Items listed in a dataset:
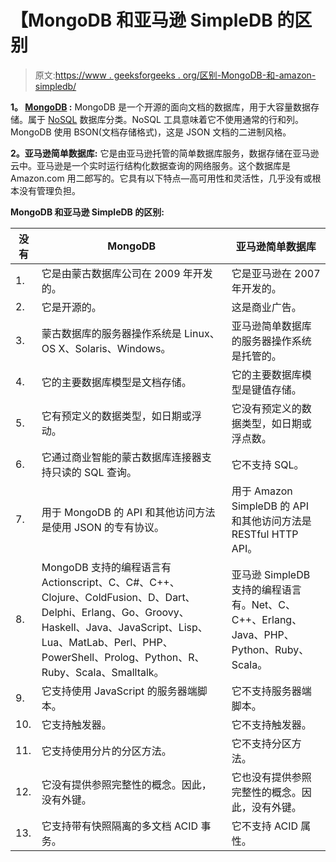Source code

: # 【MongoDB 和亚马逊 SimpleDB 的区别

> 原文:[https://www . geeksforgeeks . org/区别-MongoDB-和-amazon-simpledb/](https://www.geeksforgeeks.org/difference-between-mongodb-and-amazon-simpledb/)

**1。 [MongoDB](https://www.geeksforgeeks.org/mongodb-an-introduction/) :**
MongoDB 是一个开源的面向文档的数据库，用于大容量数据存储。属于 [NoSQL](https://www.geeksforgeeks.org/introduction-to-nosql/) 数据库分类。NoSQL 工具意味着它不使用通常的行和列。MongoDB 使用 BSON(文档存储格式)，这是 JSON 文档的二进制风格。

**2。亚马逊简单数据库:**
它是由亚马逊托管的简单数据库服务，数据存储在亚马逊云中。亚马逊是一个实时运行结构化数据查询的网络服务。这个数据库是 Amazon.com 用二郎写的。它具有以下特点—高可用性和灵活性，几乎没有或根本没有管理负担。

**MongoDB 和亚马逊 SimpleDB 的区别:**

<center>

| 没有 | MongoDB | 亚马逊简单数据库 |
| --- | --- | --- |
| 1. | 它是由蒙古数据库公司在 2009 年开发的。 | 它是亚马逊在 2007 年开发的。 |
| 2. | 它是开源的。 | 这是商业广告。 |
| 3. | 蒙古数据库的服务器操作系统是 Linux、OS X、Solaris、Windows。 | 亚马逊简单数据库的服务器操作系统是托管的。 |
| 4. | 它的主要数据库模型是文档存储。 | 它的主要数据库模型是键值存储。 |
| 5. | 它有预定义的数据类型，如日期或浮动。 | 它没有预定义的数据类型，如日期或浮点数。 |
| 6. | 它通过商业智能的蒙古数据库连接器支持只读的 SQL 查询。 | 它不支持 SQL。 |
| 7. | 用于 MongoDB 的 API 和其他访问方法是使用 JSON 的专有协议。 | 用于 Amazon SimpleDB 的 API 和其他访问方法是 RESTful HTTP API。 |
| 8. | MongoDB 支持的编程语言有 Actionscript、C、C#、C++、Clojure、ColdFusion、D、Dart、Delphi、Erlang、Go、Groovy、Haskell、Java、JavaScript、Lisp、Lua、MatLab、Perl、PHP、PowerShell、Prolog、Python、R、Ruby、Scala、Smalltalk。 | 亚马逊 SimpleDB 支持的编程语言有。Net、C、C++、Erlang、Java、PHP、Python、Ruby、Scala。 |
| 9. | 它支持使用 JavaScript 的服务器端脚本。 | 它不支持服务器端脚本。 |
| 10. | 它支持触发器。 | 它不支持触发器。 |
| 11. | 它支持使用分片的分区方法。 | 它不支持分区方法。 |
| 12. | 它没有提供参照完整性的概念。因此，没有外键。 | 它也没有提供参照完整性的概念。因此，没有外键。 |
| 13. | 它支持带有快照隔离的多文档 ACID 事务。 | 它不支持 ACID 属性。 |

</center>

TASK DIRECTIONS:
Write out the data word for word. Any picture is to be skipped.

SOLUTION FOR THIS PROBLEM:
Source code

: # 【MongoDB 和亚马逊 SimpleDB 的区别

> 原文:[https://www . geeksforgeeks . org/区别-MongoDB-和-amazon-simpledb/](https://www.geeksforgeeks.org/difference-between-mongodb-and-amazon-simpledb/)

**1。 [MongoDB](https://www.geeksforgeeks.org/mongodb-an-introduction/) :**
MongoDB 是一个开源的面向文档的数据库，用于大容量数据存储。属于 [NoSQL](https://www.geeksforgeeks.org/introduction-to-nosql/) 数据库分类。NoSQL 工具意味着它不使用通常的行和列。MongoDB 使用 BSON(文档存储格式)，这是 JSON 文档的二进制风格。

**2。亚马逊简单数据库:**
它是由亚马逊托管的简单数据库服务，数据存储在亚马逊云中。亚马逊是一个实时运行结构化数据查询的网络服务。这个数据库是 Amazon.com 用二郎写的。它具有以下特点—高可用性和灵活性，几乎没有或根本没有管理负担。

**MongoDB 和亚马逊 SimpleDB 的区别:**

<center>

| 没有 | MongoDB | 亚马逊简单数据库 |
| --- | --- | --- |
| 1. | 它是由蒙古数据库公司在 2009 年开发的。 | 它是亚马逊在 2007 年开发的。 |
| 2. | 它是开源的。 | 这是商业广告。 |
| 3. | 蒙古数据库的服务器操作系统是 Linux、OS X、Solaris、Windows。 | 亚马逊简单数据库的服务器操作系统是托管的。 |
| 4. | 它的主要数据库模型是文档存储。 | 它的主要数据库模型是键值存储。 |
| 5. | 它有预定义的数据类型，如日期或浮动。 | 它没有预定义的数据类型，如日期或浮点数。 |
| 6. | 它通过商业智能的蒙古数据库连接器支持只读的 SQL 查询。 | 它不支持 SQL。 |
| 7. | 用于 MongoDB 的 API 和其他访问方法是使用 JSON 的专有协议。 | 用于 Amazon SimpleDB 的 API 和其他访问方法是 RESTful HTTP API。 |
| 8. | MongoDB 支持的编程语言有 Actionscript、C、C#、C++、Clojure、ColdFusion、D、Dart、Delphi、Erlang、Go、Groovy、Haskell、Java、JavaScript、Lisp、Lua、MatLab、Perl、PHP、PowerShell、Prolog、Python、R、Ruby、Scala、Smalltalk。 | 亚马逊 SimpleDB 支持的编程语言有。Net、C、C++、Erlang、Java、PHP、Python、Ruby、Scala。 |
| 9. | 它支持使用 JavaScript 的服务器端脚本。 | 它不支持服务器端脚本。 |
| 10. | 它支持触发器。 | 它不支持触发器。 |
| 11. | 它支持使用分片的分区方法。 | 它不支持分区方法。 |
| 12. | 它没有提供参照完整性的概念。因此，没有外键。 | 它也没有提供参照完整性的概念。因此，没有外键。 |
| 13. | 它支持带有快照隔离的多文档 ACID 事务。 | 它不支持 ACID 属性。 |

</center>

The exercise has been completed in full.